Отложив в сторону составленную бумагу, Воробьев подошел к большому книжному шкафу и снял с запылившейся полки тяжелый фолиант. Здесь хранились все мелкотравчатые газетные статейки, где вкривь или вкось упоминалось его достопамятное имя. Он порылся в периодических отрыжках печати и наугад вытащил одну заплесневелую заметку. «А еще в шляпе!» – гласил заголовок, под которым размещались славословия нашему стряпчему, весьма поднаторевшему в различных спорах, ссорах и склоках, а также приводился достойный образец его многолетней правовой практики:

«Руководство трех творческих союзов возжелало выселить на улицу детскую музыкальную школу, дабы с выгодой сдать освободившуюся площадь в аренду ушлым коммерсантам.
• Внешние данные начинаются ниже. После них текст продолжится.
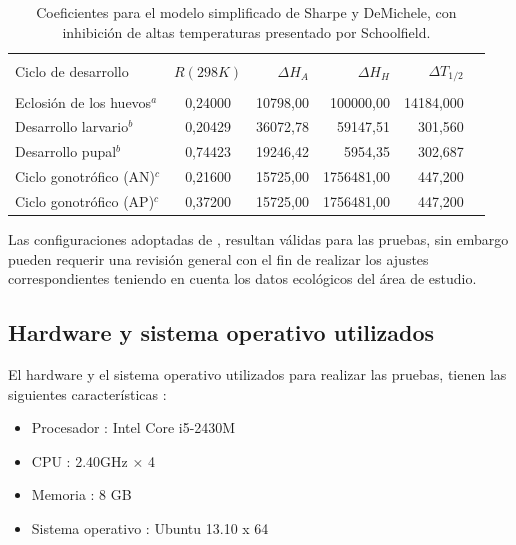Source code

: \begin{table}[!htpb]
\begin{minipage}{\textwidth}
    \centering
    \caption{ \label{tab:coef-sharpe-demichele} Coeficientes para el modelo simplificado de Sharpe y DeMichele, con inhibición de altas temperaturas presentado por Schoolfield.}
    \begin{tabular}{p{6cm} c r r r r }
        \hline \\
        Ciclo de desarrollo    & $R(298K)$ & $\Delta H_{A}$ & $\Delta H_{H}$ & $\Delta T_{1/2}$  \\
        \hline
        \hline\\
        Eclosión de los huevos$^a$ & 0,24000 & 10798,00 &  100000,00  & 14184,000\\
        Desarrollo larvario$^b$    & 0,20429 & 36072,78 &   59147,51  &   301,560\\
        Desarrollo pupal$^b$       & 0,74423 & 19246,42 &    5954,35  &   302,687\\
        Ciclo gonotrófico (AN)$^c$ & 0,21600 & 15725,00 & 1756481,00  &   447,200\\
        Ciclo gonotrófico (AP)$^c$ & 0,37200 & 15725,00 & 1756481,00  &   447,200\\
    \end{tabular}
\end{minipage}
\end{table}

Las configuraciones adoptadas de
\cite{otero2006stochastic,otero2008stochastic,rueda1990temperature}, resultan válidas para las
pruebas, sin embargo pueden requerir una revisión general con el fin de realizar los ajustes
correspondientes teniendo en cuenta los datos ecológicos del área de estudio.

\subsection{Hardware y sistema operativo utilizados}
El hardware y el sistema operativo utilizados para realizar las pruebas, tienen las siguientes
características :
\begin{itemize}
\item Procesador : Intel Core i5-2430M
\item CPU : 2.40GHz × 4
\item Memoria : 8 GB
\item Sistema operativo : Ubuntu 13.10 x 64
\end{itemize}

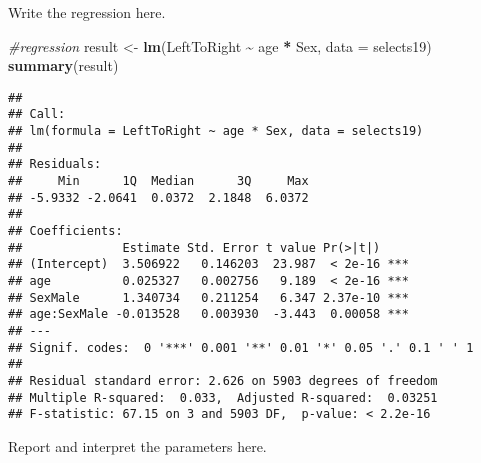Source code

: \documentclass[
]{book}
\newenvironment{Shaded}{\begin{snugshade}}{\end{snugshade}}
\newcommand{\AttributeTok}[1]{\textcolor[rgb]{0.13,0.29,0.53}{#1}}
\newcommand{\CommentTok}[1]{\textcolor[rgb]{0.56,0.35,0.01}{\textit{#1}}}
\newcommand{\FunctionTok}[1]{\textcolor[rgb]{0.13,0.29,0.53}{\textbf{#1}}}
\newcommand{\NormalTok}[1]{#1}
\newcommand{\OtherTok}[1]{\textcolor[rgb]{0.56,0.35,0.01}{#1}}
\newcommand{\SpecialCharTok}[1]{\textcolor[rgb]{0.81,0.36,0.00}{\textbf{#1}}}
\begin{document}
Write the regression here.

\begin{Shaded}
\begin{Highlighting}[]
\CommentTok{\#regression}
\NormalTok{result }\OtherTok{\textless{}{-}} \FunctionTok{lm}\NormalTok{(LeftToRight }\SpecialCharTok{\textasciitilde{}}\NormalTok{ age }\SpecialCharTok{*}\NormalTok{ Sex, }\AttributeTok{data =}\NormalTok{ selects19)}
\FunctionTok{summary}\NormalTok{(result)}
\end{Highlighting}
\end{Shaded}

\begin{verbatim}
## 
## Call:
## lm(formula = LeftToRight ~ age * Sex, data = selects19)
## 
## Residuals:
##     Min      1Q  Median      3Q     Max 
## -5.9332 -2.0641  0.0372  2.1848  6.0372 
## 
## Coefficients:
##              Estimate Std. Error t value Pr(>|t|)    
## (Intercept)  3.506922   0.146203  23.987  < 2e-16 ***
## age          0.025327   0.002756   9.189  < 2e-16 ***
## SexMale      1.340734   0.211254   6.347 2.37e-10 ***
## age:SexMale -0.013528   0.003930  -3.443  0.00058 ***
## ---
## Signif. codes:  0 '***' 0.001 '**' 0.01 '*' 0.05 '.' 0.1 ' ' 1
## 
## Residual standard error: 2.626 on 5903 degrees of freedom
## Multiple R-squared:  0.033,  Adjusted R-squared:  0.03251 
## F-statistic: 67.15 on 3 and 5903 DF,  p-value: < 2.2e-16
\end{verbatim}

Report and interpret the parameters here.
\end{document}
Одна независимая газета, где работал юрист Воробьев, возмутилась: как вроде бы интеллигентные люди могут так бесцеремонно обращаться с детьми? Творческие работники обиделись на публикацию и подали в суд широкошумный грозный иск. В ответ юрист Воробьев публично извинился, что чисто случайно принял истцов за интеллигентов. Пристыженные служители трех муз отказались от судебной тяжбы, а юные таланты продолжили изучение скрипичных ключей в своей любимой школе».

Последняя страница фолианта уповала бледно-зеленой пустотой, что когда-нибудь и сюда опустится сизокрылое имя героического юриста Воробьева. «Скоро, скоро, – погладил он шероховатую пустоту, – скоро обо мне узнает весь подлунный мир, вся объединенная Европа и даже Свечной переулок узнает». И бережно вернул фолиант на полку своего счастливого будущего.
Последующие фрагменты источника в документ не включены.